Synchronize Data Between Linux, OS X, and Windows?
aaaaaaargh! writes "I'm using a laptop with Ubuntu 8.04 for work, a netbook with Ubuntu 9.10 when I'm outside, Mac OS X 10.5 for hobby projects, and Windows XP for gaming. For backups, I'm currently using Jungle Disk and Apple's Time Machine, and I use a local svn repository for my work data. Now I need to frequently exchange and synchronize OpenOffice and Latex files and source code in various cross-platform programming languages between one machine and another. Options range from putting everything online (but Jungle Disk disks seem to be too slow for anything else than backup), storing my data on external media like USB sticks or SD cards, or working with copies by synchronizing folders over the network. I don't want to give my data away to some server outside without strong encryption (controlled by me, including the source code) and external media like USB sticks are a bit too fragile according to my taste. The solution should be reliable, relatively failsafe, as simple as possible, and allow me to continue to use Jungle Disk for backup. So what would you recommend?"

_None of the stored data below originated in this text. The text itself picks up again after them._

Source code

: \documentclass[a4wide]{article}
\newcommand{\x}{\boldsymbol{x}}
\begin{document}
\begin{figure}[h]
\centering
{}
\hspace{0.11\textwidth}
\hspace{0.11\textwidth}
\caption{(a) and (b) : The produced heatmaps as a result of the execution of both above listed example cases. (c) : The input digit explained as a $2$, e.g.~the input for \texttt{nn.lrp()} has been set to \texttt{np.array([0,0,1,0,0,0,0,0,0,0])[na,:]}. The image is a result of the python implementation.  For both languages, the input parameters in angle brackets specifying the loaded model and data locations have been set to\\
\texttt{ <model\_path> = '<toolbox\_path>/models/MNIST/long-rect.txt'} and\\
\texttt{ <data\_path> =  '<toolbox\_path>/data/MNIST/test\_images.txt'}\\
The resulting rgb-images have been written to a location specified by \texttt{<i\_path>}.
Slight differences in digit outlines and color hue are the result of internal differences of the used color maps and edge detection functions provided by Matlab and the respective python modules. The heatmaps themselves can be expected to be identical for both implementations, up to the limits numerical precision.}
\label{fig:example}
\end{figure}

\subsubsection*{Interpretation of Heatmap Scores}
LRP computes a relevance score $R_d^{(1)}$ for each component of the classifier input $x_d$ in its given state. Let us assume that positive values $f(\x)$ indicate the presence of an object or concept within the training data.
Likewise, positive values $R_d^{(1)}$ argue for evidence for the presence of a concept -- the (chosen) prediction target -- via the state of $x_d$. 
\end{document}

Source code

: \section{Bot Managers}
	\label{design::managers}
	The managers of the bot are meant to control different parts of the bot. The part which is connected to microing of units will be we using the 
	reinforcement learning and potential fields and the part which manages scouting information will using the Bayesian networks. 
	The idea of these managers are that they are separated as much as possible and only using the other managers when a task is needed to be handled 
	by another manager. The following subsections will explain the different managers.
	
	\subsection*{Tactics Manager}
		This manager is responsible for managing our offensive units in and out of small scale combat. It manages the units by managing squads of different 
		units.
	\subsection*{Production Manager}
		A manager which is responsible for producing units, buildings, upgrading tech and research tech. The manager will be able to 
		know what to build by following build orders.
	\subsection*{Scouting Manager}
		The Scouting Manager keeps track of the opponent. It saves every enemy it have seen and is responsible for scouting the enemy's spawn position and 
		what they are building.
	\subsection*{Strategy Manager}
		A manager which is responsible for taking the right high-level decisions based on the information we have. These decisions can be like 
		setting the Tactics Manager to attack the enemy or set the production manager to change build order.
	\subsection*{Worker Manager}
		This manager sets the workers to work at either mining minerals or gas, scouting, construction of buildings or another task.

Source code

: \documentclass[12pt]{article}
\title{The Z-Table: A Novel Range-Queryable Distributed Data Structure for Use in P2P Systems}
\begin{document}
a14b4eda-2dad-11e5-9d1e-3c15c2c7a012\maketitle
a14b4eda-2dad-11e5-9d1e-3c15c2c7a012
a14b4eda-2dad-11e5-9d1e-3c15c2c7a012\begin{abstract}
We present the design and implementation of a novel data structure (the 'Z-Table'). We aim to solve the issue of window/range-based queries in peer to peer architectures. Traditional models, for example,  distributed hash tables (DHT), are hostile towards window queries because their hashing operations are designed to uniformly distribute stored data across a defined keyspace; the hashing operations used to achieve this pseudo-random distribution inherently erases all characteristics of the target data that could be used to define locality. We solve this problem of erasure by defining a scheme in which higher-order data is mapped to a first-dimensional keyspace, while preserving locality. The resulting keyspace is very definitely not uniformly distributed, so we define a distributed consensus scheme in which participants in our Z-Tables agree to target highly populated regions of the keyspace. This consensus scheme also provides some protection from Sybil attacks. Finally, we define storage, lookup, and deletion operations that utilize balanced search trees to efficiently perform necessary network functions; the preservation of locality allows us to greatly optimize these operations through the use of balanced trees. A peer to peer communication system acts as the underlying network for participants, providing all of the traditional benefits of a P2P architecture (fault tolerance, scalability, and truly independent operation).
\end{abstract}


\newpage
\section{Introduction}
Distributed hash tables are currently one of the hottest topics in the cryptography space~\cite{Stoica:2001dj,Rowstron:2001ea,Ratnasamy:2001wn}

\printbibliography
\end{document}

USB sticks are a bit too fragile
damn straight. that is the number one problem with USB anything. i've seen more broken jump drives, and more broken usb ports from someone tripping over usb cable, than i care to fix. yes, they ARE handy as can be, but to WHOMEVER is designing USB 4 or whatever it will be called, PLEASE make the damn connection more sturdy.
End of discussion.
Don't worry about the encryption overhead, just make sure AES is the first cypher chosen. AES is VERY fast.
Test your net with Netalyzr
Are you insane?
The image is random data, and adding or removing a small file in the image would require a complete resync.
Agreed - but if rsync works fits, it is preferable.
That said, the constraints where rsync works flawlessly are pretty strict:
1. You always rsync down at the start of a session
2. You always rsync up at the end of a session
3. You never have more than 1 session
Just make sure you use the best settings - don't forget --delete or whatever it is to handle removed directories.
Unison works much better due to its 2-way change propogation, but it is only designed to handle 2 sources of documents, not 3.
I've never had to handle this sort of thing with unison, so though it may work, I'm not sure of the mechanisms it uses to handle resolution in batch mode. If it's timestamp based, you could hose yourself.
If you make the Mac and XP boxes share your data over nfs, you restrict yourself to the 2 source case, and Unison should work fine.
Of course when someone steals your laptop which is syncing to dropbox, the data is theirs. You can unlink updates to the stolen device but the data is gone. I'd love a remote wipe facility.
Dropbox is good up to a few gigs, but their pay service is expensive per GB. I presently use it with SyncToy (scheduled) to keep stuff up-to-date between machines... but only for a small set of important stuff.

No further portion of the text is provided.